We're not having too much of a leisure weekend, even if it is a pleasant one. Too much work needing to be done, and that's a constant with the care of a  house and garden, and above all, two puppies. It's all orderly and all of it is entirely voluntary to satisfy our need for taking care of the things that matter in our lives.  Summertime chores seem to revolve around the garden. And Irving has taken on another challenge entirely unneeded by those meant to benefit. Wrestling a 50-lb. bag of peanuts every time one becomes exhausted is hard work, from truck to house.
 

But the rewards are there, our very own special entertainment in seeing the wildlife gather around Last night around one a.m. our winter-frequent visitor who sometimes comes around carelessly during full daylight hours but hasn't been around the past month or so, deigned to visit. We've become more accustomed of late to seeing a much larger mother raccoon come around at night with her five kits, and watching them is quite the experience.
 

The Lone Ranger, aka masked marauder come around, splayed himself full out flat on the porch, half under the bench, and kept reaching out to scoop up peanuts. When Jackie and Jillie barked their welcome (or was it annoyance?) the little fellow didn't even raise his head. Later, when we were in bed after he'd left the porch, Jackie and Jillie leaped downstairs barking and we assumed it was the mother with her kits following suit.
 

This morning Irving went out to wash and scrub the wrought iron bench and armchair on the porch, and two wrought iron tables, preparatory to painting them with a spray bomb. It's time, they're all getting a little shabby looking. The bench is now 50 years old, we bought it two house back in time, and the others not quite as old, badly needed painting.
 

In the mid-afternoon we accompanied Jackie and Jillie to the ravine for their afternoon turn-about through the forest trails, on a 26C, sunny, light-breeze day with no rain in the forecast, for a change. The cool confines of the forest interior beyond pleasant. We noticed during our hike through the trails yesterday that colourful mushrooms are beginning to pop out of the forest floor.

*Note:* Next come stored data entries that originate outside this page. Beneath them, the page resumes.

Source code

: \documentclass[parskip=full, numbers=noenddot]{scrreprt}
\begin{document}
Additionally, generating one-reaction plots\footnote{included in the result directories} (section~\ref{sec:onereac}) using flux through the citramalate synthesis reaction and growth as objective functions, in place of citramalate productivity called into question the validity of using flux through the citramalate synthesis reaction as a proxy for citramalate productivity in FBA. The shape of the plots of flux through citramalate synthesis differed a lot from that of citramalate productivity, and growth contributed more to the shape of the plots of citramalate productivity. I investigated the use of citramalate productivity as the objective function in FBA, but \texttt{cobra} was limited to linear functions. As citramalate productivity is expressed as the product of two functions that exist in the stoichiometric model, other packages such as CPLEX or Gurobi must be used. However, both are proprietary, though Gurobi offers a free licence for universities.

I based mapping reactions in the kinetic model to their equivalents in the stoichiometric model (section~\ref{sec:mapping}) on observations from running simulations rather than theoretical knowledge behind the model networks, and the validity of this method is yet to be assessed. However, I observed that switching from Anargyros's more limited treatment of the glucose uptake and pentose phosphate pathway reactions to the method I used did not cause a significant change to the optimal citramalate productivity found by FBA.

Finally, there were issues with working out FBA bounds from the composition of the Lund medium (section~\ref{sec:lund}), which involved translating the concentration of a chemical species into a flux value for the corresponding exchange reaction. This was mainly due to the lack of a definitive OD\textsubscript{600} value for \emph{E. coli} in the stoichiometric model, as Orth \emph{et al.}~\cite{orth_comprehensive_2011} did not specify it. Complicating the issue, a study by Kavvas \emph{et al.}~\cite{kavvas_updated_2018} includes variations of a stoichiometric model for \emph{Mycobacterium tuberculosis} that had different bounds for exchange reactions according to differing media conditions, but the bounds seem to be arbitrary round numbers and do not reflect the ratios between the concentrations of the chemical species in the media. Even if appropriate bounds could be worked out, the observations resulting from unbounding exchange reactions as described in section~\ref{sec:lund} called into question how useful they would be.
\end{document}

We did come across one other person on the main trail walking a part beagle, part Walker hound puppy whom we came across on an earlier occasion. Puppies are so energetically blissful about life and fall all over themselves in excitement over the prospect of meeting someone new, who can pet and admire them.This little fellow had mastered the art of ingratiation amazingly well.
 

The thimbleberry shrubs in the ravine have been in flower for the past month, and they continue to bloom, their bright pink flowers popping into notice wherever we look. Earlier blooms have already begun to form berries and it won't be long before they're ripe, edible, moist and sweet. They'll ripen in succession over time, calling out for plucking and enjoying.
 

As we doubled our way back on our circuit that takes us from trails rounding the creek at the bottom of the ravine, up onto higher ground on the spine of the ravine with many trails leading off on either side of the ridge, we eventually end up down back at the creek albeit not where we originally crossed it; a succession of bridges fording the creek as it winds it way through the forest, crossed on the circuit. At the last of the bridges we cross before making our way up  the steep  hill to the top of the forest and street level, there was a tall plant among the colony of jewelweed growing at the edge of the creek not yet in flower.
 

But the tall plant was, and at a distance we could see from the foliage, the height of the flower on the plant and its colour that it was the first of the Himalayan orchids (balsam family) to come into bloom this summer. Usually they're much later blooming, but this year everything has been hastened as a result of unusual weather conditions, and the Himalayan orchids, an invasive species, have proliferated wildly, just as the black-eyed Susans have, covering the hillsides closest to the street we live on.